WORK TO COMPLETE: When the data below is printed, every line must match exactly and the images must be absent.

(Stored data entries)

____________

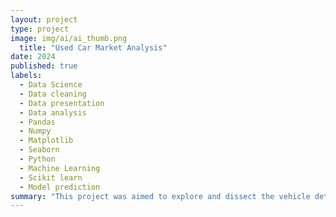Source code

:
```yaml
---
layout: project
type: project
image: img/ai/ai_thumb.png
  title: "Used Car Market Analysis"
date: 2024
published: true
labels:
  - Data Science
  - Data cleaning
  - Data presentation
  - Data analysis
  - Pandas
  - Numpy
  - Matplotlib
  - Seaborn
  - Python
  - Machine Learning
  - Scikit learn
  - Model prediction
summary: "This project was aimed to explore and dissect the vehicle details to derive insights into the used car market, unraveling patterns, trends, and influential factors affecting used car pricing."
---
```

____________

EXPECTED OUTPUT:
Source code

:
```yaml
---
layout: project
type: project
image: img/ai/ai_thumb.png
  title: "Used Car Market Analysis"
date: 2024
published: true
labels:
  - Data Science
  - Data cleaning
  - Data presentation
  - Data analysis
  - Pandas
  - Numpy
  - Matplotlib
  - Seaborn
  - Python
  - Machine Learning
  - Scikit learn
  - Model prediction
summary: "This project was aimed to explore and dissect the vehicle details to derive insights into the used car market, unraveling patterns, trends, and influential factors affecting used car pricing."
---
```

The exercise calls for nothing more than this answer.